◆ **Required work**: Without the images, output each record below as it stands.

◆ **Extracted records**:
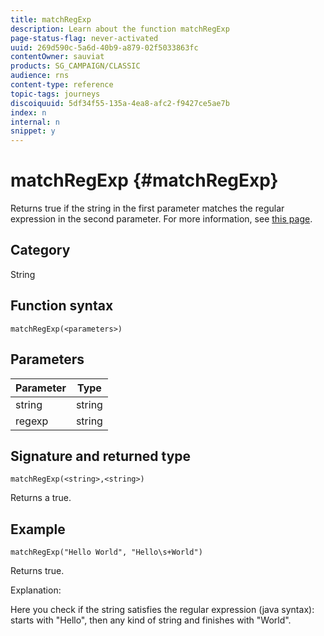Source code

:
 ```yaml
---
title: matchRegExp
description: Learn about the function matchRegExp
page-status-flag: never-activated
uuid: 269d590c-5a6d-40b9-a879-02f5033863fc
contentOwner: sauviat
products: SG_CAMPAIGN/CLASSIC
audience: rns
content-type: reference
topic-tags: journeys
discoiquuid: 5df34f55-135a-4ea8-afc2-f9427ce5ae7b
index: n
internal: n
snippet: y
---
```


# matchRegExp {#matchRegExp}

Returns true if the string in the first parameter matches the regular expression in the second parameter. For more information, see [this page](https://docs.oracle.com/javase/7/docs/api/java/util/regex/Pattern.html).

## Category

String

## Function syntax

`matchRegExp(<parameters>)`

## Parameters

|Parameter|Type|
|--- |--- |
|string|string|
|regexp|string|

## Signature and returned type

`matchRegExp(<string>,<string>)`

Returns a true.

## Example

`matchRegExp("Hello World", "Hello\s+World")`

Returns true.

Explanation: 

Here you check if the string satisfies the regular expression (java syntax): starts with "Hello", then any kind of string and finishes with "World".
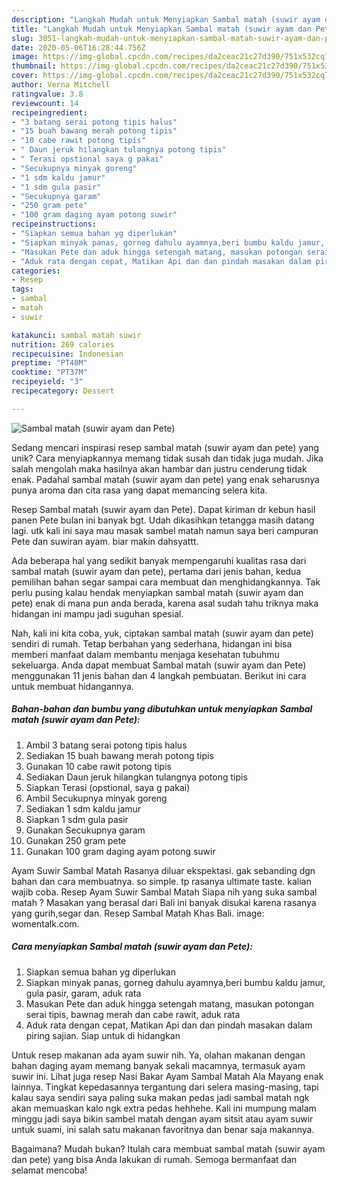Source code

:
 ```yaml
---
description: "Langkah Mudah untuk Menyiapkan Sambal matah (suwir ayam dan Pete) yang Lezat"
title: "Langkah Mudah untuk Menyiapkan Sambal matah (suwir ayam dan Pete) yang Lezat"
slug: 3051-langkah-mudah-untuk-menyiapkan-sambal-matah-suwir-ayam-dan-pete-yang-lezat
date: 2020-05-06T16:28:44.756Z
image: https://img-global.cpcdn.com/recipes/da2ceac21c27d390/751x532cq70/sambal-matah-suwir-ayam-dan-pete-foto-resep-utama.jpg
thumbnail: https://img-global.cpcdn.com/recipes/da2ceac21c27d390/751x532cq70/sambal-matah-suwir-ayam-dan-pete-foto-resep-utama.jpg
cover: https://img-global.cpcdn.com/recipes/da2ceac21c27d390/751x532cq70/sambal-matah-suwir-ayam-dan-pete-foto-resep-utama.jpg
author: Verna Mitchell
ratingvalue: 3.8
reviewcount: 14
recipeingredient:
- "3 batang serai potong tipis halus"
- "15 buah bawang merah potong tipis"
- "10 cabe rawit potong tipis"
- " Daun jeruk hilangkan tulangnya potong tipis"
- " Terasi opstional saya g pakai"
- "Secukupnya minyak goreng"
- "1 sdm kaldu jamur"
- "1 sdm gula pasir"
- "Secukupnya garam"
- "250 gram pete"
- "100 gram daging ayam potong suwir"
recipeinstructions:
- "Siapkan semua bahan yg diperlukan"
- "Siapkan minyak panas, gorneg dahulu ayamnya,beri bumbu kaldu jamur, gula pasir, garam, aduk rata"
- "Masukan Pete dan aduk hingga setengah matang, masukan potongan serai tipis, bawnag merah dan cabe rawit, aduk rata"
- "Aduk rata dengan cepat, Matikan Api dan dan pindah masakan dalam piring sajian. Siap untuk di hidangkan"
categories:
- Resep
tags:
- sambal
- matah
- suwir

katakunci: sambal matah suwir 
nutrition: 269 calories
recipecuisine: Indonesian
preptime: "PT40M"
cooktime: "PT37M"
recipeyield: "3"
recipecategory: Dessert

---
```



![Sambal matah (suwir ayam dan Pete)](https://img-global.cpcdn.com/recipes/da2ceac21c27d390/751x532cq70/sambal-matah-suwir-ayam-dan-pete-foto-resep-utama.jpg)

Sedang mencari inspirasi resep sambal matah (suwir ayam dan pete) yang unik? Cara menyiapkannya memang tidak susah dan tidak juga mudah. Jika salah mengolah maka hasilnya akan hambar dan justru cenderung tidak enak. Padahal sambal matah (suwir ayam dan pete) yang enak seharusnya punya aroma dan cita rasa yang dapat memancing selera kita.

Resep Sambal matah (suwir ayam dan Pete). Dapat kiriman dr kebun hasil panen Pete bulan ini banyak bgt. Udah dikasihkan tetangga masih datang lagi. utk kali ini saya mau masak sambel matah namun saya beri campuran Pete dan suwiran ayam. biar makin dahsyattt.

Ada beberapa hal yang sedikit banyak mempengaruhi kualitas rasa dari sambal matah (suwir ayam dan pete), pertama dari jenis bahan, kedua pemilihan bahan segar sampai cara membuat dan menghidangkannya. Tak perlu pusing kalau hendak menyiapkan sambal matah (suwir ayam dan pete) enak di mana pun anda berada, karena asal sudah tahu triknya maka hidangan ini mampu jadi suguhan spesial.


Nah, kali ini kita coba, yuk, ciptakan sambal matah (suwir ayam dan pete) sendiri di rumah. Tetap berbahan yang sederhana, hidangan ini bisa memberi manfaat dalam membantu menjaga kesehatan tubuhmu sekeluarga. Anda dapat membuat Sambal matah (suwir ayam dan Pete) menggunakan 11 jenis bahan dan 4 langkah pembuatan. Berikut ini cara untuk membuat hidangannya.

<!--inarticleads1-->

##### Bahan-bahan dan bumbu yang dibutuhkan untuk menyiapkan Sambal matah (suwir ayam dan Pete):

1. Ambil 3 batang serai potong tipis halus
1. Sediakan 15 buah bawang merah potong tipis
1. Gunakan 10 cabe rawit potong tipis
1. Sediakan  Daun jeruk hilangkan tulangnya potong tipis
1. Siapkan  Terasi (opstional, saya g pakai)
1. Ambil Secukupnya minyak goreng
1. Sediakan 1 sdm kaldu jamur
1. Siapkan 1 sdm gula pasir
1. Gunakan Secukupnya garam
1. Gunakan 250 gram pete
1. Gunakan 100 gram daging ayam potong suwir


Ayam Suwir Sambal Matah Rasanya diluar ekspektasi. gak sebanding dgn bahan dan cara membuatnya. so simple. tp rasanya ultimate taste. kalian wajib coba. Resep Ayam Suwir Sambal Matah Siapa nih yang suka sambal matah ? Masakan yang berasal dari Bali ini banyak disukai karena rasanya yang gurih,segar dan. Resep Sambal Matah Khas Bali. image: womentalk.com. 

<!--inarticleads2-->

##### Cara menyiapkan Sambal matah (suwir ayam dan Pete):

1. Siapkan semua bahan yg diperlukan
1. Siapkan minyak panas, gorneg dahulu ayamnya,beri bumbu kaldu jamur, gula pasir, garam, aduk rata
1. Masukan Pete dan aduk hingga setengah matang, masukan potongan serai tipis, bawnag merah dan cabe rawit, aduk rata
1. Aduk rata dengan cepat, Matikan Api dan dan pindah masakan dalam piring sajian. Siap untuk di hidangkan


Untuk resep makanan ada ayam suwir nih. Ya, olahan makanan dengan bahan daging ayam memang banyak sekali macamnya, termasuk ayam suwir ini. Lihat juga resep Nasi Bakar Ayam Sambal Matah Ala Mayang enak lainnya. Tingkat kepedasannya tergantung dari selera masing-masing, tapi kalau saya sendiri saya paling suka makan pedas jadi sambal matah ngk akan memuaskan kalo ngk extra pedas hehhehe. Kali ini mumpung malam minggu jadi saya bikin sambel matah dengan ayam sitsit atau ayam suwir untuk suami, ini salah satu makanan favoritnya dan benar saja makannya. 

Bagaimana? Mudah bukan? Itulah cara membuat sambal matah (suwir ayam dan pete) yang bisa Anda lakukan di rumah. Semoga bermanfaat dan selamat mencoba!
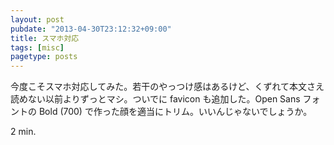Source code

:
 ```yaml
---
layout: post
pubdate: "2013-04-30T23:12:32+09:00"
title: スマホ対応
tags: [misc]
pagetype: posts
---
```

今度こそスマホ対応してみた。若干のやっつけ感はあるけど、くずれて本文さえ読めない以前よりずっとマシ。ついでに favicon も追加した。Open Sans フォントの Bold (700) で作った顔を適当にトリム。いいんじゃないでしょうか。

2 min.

◆ **Reply**:
Source code

:
 ```yaml
---
title: matchRegExp
description: Learn about the function matchRegExp
page-status-flag: never-activated
uuid: 269d590c-5a6d-40b9-a879-02f5033863fc
contentOwner: sauviat
products: SG_CAMPAIGN/CLASSIC
audience: rns
content-type: reference
topic-tags: journeys
discoiquuid: 5df34f55-135a-4ea8-afc2-f9427ce5ae7b
index: n
internal: n
snippet: y
---
```


# matchRegExp {#matchRegExp}

Returns true if the string in the first parameter matches the regular expression in the second parameter. For more information, see [this page](https://docs.oracle.com/javase/7/docs/api/java/util/regex/Pattern.html).

## Category

String

## Function syntax

`matchRegExp(<parameters>)`

## Parameters

|Parameter|Type|
|--- |--- |
|string|string|
|regexp|string|

## Signature and returned type

`matchRegExp(<string>,<string>)`

Returns a true.

## Example

`matchRegExp("Hello World", "Hello\s+World")`

Returns true.

Explanation: 

Here you check if the string satisfies the regular expression (java syntax): starts with "Hello", then any kind of string and finishes with "World".
Source code

:
 ```yaml
---
description: "Langkah Mudah untuk Menyiapkan Sambal matah (suwir ayam dan Pete) yang Lezat"
title: "Langkah Mudah untuk Menyiapkan Sambal matah (suwir ayam dan Pete) yang Lezat"
slug: 3051-langkah-mudah-untuk-menyiapkan-sambal-matah-suwir-ayam-dan-pete-yang-lezat
date: 2020-05-06T16:28:44.756Z
image: https://img-global.cpcdn.com/recipes/da2ceac21c27d390/751x532cq70/sambal-matah-suwir-ayam-dan-pete-foto-resep-utama.jpg
thumbnail: https://img-global.cpcdn.com/recipes/da2ceac21c27d390/751x532cq70/sambal-matah-suwir-ayam-dan-pete-foto-resep-utama.jpg
cover: https://img-global.cpcdn.com/recipes/da2ceac21c27d390/751x532cq70/sambal-matah-suwir-ayam-dan-pete-foto-resep-utama.jpg
author: Verna Mitchell
ratingvalue: 3.8
reviewcount: 14
recipeingredient:
- "3 batang serai potong tipis halus"
- "15 buah bawang merah potong tipis"
- "10 cabe rawit potong tipis"
- " Daun jeruk hilangkan tulangnya potong tipis"
- " Terasi opstional saya g pakai"
- "Secukupnya minyak goreng"
- "1 sdm kaldu jamur"
- "1 sdm gula pasir"
- "Secukupnya garam"
- "250 gram pete"
- "100 gram daging ayam potong suwir"
recipeinstructions:
- "Siapkan semua bahan yg diperlukan"
- "Siapkan minyak panas, gorneg dahulu ayamnya,beri bumbu kaldu jamur, gula pasir, garam, aduk rata"
- "Masukan Pete dan aduk hingga setengah matang, masukan potongan serai tipis, bawnag merah dan cabe rawit, aduk rata"
- "Aduk rata dengan cepat, Matikan Api dan dan pindah masakan dalam piring sajian. Siap untuk di hidangkan"
categories:
- Resep
tags:
- sambal
- matah
- suwir

katakunci: sambal matah suwir 
nutrition: 269 calories
recipecuisine: Indonesian
preptime: "PT40M"
cooktime: "PT37M"
recipeyield: "3"
recipecategory: Dessert

---
```



![Sambal matah (suwir ayam dan Pete)](https://img-global.cpcdn.com/recipes/da2ceac21c27d390/751x532cq70/sambal-matah-suwir-ayam-dan-pete-foto-resep-utama.jpg)

Sedang mencari inspirasi resep sambal matah (suwir ayam dan pete) yang unik? Cara menyiapkannya memang tidak susah dan tidak juga mudah. Jika salah mengolah maka hasilnya akan hambar dan justru cenderung tidak enak. Padahal sambal matah (suwir ayam dan pete) yang enak seharusnya punya aroma dan cita rasa yang dapat memancing selera kita.

Resep Sambal matah (suwir ayam dan Pete). Dapat kiriman dr kebun hasil panen Pete bulan ini banyak bgt. Udah dikasihkan tetangga masih datang lagi. utk kali ini saya mau masak sambel matah namun saya beri campuran Pete dan suwiran ayam. biar makin dahsyattt.

Ada beberapa hal yang sedikit banyak mempengaruhi kualitas rasa dari sambal matah (suwir ayam dan pete), pertama dari jenis bahan, kedua pemilihan bahan segar sampai cara membuat dan menghidangkannya. Tak perlu pusing kalau hendak menyiapkan sambal matah (suwir ayam dan pete) enak di mana pun anda berada, karena asal sudah tahu triknya maka hidangan ini mampu jadi suguhan spesial.


Nah, kali ini kita coba, yuk, ciptakan sambal matah (suwir ayam dan pete) sendiri di rumah. Tetap berbahan yang sederhana, hidangan ini bisa memberi manfaat dalam membantu menjaga kesehatan tubuhmu sekeluarga. Anda dapat membuat Sambal matah (suwir ayam dan Pete) menggunakan 11 jenis bahan dan 4 langkah pembuatan. Berikut ini cara untuk membuat hidangannya.

<!--inarticleads1-->

##### Bahan-bahan dan bumbu yang dibutuhkan untuk menyiapkan Sambal matah (suwir ayam dan Pete):

1. Ambil 3 batang serai potong tipis halus
1. Sediakan 15 buah bawang merah potong tipis
1. Gunakan 10 cabe rawit potong tipis
1. Sediakan  Daun jeruk hilangkan tulangnya potong tipis
1. Siapkan  Terasi (opstional, saya g pakai)
1. Ambil Secukupnya minyak goreng
1. Sediakan 1 sdm kaldu jamur
1. Siapkan 1 sdm gula pasir
1. Gunakan Secukupnya garam
1. Gunakan 250 gram pete
1. Gunakan 100 gram daging ayam potong suwir


Ayam Suwir Sambal Matah Rasanya diluar ekspektasi. gak sebanding dgn bahan dan cara membuatnya. so simple. tp rasanya ultimate taste. kalian wajib coba. Resep Ayam Suwir Sambal Matah Siapa nih yang suka sambal matah ? Masakan yang berasal dari Bali ini banyak disukai karena rasanya yang gurih,segar dan. Resep Sambal Matah Khas Bali. image: womentalk.com. 

<!--inarticleads2-->

##### Cara menyiapkan Sambal matah (suwir ayam dan Pete):

1. Siapkan semua bahan yg diperlukan
1. Siapkan minyak panas, gorneg dahulu ayamnya,beri bumbu kaldu jamur, gula pasir, garam, aduk rata
1. Masukan Pete dan aduk hingga setengah matang, masukan potongan serai tipis, bawnag merah dan cabe rawit, aduk rata
1. Aduk rata dengan cepat, Matikan Api dan dan pindah masakan dalam piring sajian. Siap untuk di hidangkan


Untuk resep makanan ada ayam suwir nih. Ya, olahan makanan dengan bahan daging ayam memang banyak sekali macamnya, termasuk ayam suwir ini. Lihat juga resep Nasi Bakar Ayam Sambal Matah Ala Mayang enak lainnya. Tingkat kepedasannya tergantung dari selera masing-masing, tapi kalau saya sendiri saya paling suka makan pedas jadi sambal matah ngk akan memuaskan kalo ngk extra pedas hehhehe. Kali ini mumpung malam minggu jadi saya bikin sambel matah dengan ayam sitsit atau ayam suwir untuk suami, ini salah satu makanan favoritnya dan benar saja makannya. 

Bagaimana? Mudah bukan? Itulah cara membuat sambal matah (suwir ayam dan pete) yang bisa Anda lakukan di rumah. Semoga bermanfaat dan selamat mencoba!
Source code

:
 ```yaml
---
layout: post
pubdate: "2013-04-30T23:12:32+09:00"
title: スマホ対応
tags: [misc]
pagetype: posts
---
```

今度こそスマホ対応してみた。若干のやっつけ感はあるけど、くずれて本文さえ読めない以前よりずっとマシ。ついでに favicon も追加した。Open Sans フォントの Bold (700) で作った顔を適当にトリム。いいんじゃないでしょうか。

2 min.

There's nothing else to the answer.